По случаю уразумения соединившихся в одном человеке различных качеств юноше Крылову захотелось тут же, не сходя с места, произнести вслух на Дмитревского скоропостижные вирши. Но вовремя одумался. Скоропостижность, как не вполне чистый платок, спрятал в карман, вплотную подступил к хмурящемуся Фомину, заговорил о деле.
— Завершил ли ты, благодетель мой, арию Фолета?
— Ее-то в первую очередь завершил. Уложил, как в коробочку, — впервые за весь вечер улыбнулся Фомин. — Труса сего и обманщика удалось очертить на славу! Си — ля — до диез — ре!— сходя на бас, вдруг запел Евстигней Ипатыч. — Здесь кто-то есть,— пропел он ту же кусочек мелодии словами, и даже попытался, как тот Фолет, спрятаться за кресла. Но вдруг поморщившись, заговорил обыкновенными, не оперными словами: — Шумно здесь, едем ко мне.

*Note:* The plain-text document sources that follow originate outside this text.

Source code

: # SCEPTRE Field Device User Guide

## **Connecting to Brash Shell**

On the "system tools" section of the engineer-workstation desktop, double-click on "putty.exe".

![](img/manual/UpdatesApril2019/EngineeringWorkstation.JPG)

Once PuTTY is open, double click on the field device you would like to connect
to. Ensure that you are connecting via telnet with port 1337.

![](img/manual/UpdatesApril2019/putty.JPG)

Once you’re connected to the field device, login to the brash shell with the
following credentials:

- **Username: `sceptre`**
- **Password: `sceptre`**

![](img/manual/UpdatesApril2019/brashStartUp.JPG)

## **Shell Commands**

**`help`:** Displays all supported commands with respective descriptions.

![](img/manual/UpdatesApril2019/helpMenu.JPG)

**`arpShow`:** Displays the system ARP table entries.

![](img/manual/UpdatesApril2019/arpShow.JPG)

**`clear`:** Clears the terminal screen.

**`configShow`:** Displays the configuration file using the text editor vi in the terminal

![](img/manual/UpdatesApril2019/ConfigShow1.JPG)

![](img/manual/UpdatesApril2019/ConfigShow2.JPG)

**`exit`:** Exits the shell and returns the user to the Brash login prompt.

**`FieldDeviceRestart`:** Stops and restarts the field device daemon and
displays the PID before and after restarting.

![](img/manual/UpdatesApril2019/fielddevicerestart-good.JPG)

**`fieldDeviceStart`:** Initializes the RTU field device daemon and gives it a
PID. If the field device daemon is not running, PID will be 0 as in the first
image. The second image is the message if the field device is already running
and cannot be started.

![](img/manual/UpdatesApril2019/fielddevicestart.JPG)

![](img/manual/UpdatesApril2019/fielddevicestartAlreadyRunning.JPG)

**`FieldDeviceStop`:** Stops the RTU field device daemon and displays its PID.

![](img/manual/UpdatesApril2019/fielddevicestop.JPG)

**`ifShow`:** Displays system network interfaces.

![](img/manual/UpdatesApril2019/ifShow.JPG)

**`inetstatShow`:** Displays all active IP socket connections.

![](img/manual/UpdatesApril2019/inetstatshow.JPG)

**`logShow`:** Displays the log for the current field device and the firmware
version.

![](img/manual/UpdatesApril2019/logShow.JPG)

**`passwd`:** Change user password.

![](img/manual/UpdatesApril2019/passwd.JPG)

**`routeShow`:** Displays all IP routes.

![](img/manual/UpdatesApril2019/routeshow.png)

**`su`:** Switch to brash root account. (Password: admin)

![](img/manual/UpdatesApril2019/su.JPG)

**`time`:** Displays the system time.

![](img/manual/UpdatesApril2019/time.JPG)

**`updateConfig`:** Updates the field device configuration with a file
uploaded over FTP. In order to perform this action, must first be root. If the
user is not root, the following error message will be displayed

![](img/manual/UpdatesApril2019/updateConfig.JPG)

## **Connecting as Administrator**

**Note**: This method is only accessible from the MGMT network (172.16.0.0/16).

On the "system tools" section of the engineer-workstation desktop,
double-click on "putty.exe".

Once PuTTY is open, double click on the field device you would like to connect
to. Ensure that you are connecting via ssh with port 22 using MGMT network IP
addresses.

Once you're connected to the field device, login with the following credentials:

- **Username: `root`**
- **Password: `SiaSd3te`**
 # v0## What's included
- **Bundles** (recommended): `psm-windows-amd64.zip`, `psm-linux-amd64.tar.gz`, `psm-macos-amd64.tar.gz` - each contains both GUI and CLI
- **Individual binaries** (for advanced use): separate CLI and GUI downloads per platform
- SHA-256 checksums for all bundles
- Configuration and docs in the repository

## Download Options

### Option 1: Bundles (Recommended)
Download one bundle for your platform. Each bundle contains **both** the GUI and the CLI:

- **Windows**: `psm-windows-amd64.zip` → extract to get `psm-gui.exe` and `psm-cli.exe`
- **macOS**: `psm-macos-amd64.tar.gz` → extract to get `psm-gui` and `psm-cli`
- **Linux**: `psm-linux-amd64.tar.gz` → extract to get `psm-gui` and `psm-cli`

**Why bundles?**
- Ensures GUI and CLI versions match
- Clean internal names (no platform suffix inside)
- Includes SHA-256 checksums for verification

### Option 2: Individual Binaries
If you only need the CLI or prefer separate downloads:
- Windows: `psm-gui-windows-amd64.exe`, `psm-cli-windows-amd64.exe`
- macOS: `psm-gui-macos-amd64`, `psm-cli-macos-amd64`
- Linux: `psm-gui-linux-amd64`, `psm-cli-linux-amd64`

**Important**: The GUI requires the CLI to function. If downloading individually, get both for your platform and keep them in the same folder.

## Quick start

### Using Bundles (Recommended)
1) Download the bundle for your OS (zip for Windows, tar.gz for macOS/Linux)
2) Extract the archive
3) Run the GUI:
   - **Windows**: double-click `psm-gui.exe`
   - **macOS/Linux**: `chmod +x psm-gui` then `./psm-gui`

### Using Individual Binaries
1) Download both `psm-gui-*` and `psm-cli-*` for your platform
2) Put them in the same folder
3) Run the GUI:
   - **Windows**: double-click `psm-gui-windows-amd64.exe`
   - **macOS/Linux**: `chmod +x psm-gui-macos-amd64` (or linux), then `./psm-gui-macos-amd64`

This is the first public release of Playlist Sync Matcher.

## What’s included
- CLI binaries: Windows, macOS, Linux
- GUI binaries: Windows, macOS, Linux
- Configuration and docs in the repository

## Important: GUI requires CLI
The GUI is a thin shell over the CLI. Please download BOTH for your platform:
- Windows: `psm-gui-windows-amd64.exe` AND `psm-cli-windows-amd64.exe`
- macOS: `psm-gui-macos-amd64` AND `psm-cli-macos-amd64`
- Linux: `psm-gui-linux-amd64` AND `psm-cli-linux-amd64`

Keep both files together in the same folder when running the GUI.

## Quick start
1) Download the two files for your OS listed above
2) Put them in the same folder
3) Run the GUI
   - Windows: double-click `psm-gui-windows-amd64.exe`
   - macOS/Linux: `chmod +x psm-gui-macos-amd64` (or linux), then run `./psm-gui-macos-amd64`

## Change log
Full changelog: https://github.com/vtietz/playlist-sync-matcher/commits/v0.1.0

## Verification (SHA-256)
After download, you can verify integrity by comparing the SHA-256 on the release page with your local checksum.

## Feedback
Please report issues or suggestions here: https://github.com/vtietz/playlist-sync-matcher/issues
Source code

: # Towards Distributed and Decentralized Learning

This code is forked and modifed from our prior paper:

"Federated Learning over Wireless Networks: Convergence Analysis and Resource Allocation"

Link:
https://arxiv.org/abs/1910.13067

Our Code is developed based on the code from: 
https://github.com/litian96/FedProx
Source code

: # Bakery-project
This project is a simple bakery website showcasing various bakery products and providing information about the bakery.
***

На улицах крапал дождь. Из канавок тянуло стоялой водой. Иногда, правда, доносило и свежестью Невы, но тут же снова подванивало рыбой, покалывал ноздри дровяной дым. Меж запаха стоялой воды и запаха дровяного тонкими струйками вились запахи кваса. Лучший весенний был лимонный. Еще — грушовый. В квасе булькала радость. Радость та была недолгой, и оттого наилучшей.
Весна! Питерская, а весна!
У себя не квартире Фомин сразу и едва ль не всем телом пал на клавикорды.
Крылов не узнал собственных слов. То есть слова были все те же, но приобрели они вдруг иной, прятавшийся до поры смысл.
запел Фомин из все того же Фолета. —
Арию трусоватого Фолета Фомин исполнял негромко, но весьма искусно. Голос его был не бас, баритон. От этого низы арии порой пропадали. В остальном же, в остальном...
Крылов впал в благое исступленье. А Фомин тем временем не только исполнил арию Фолета, партию бассо буффо, но и прогнал кусками всю оперу до финала.
Капельмейстер декламировал за игривую Соретту, покрикивал гневно за строгого индейца Ацема; шумел, как натуральный дикарь, жеманился, подобно напыщенному европейцу.
Все дальнейшее — вторжение в оперную партитуру справедливых индейцев, бегство испорченных цивилизацией европейцев, ласкающие слух реплики влюбленных, — тоже весьма и весьма впечатляло.
Но особенно впечатлил финал.
В финале Фомин применил какую-то музыкальную хитрость. Крылов никак не мог понять, в чем именно сия хитрость заключалась, и прямо-таки подскакивал от нетерпения узнать: как удалось все ранее звучавшее провести в финале в каком-то стиснуто-укороченном виде. Да еще при том и ничего в музыке не попортив?
— Что за диво ты в конце сотворил, Евстигней Ипатыч?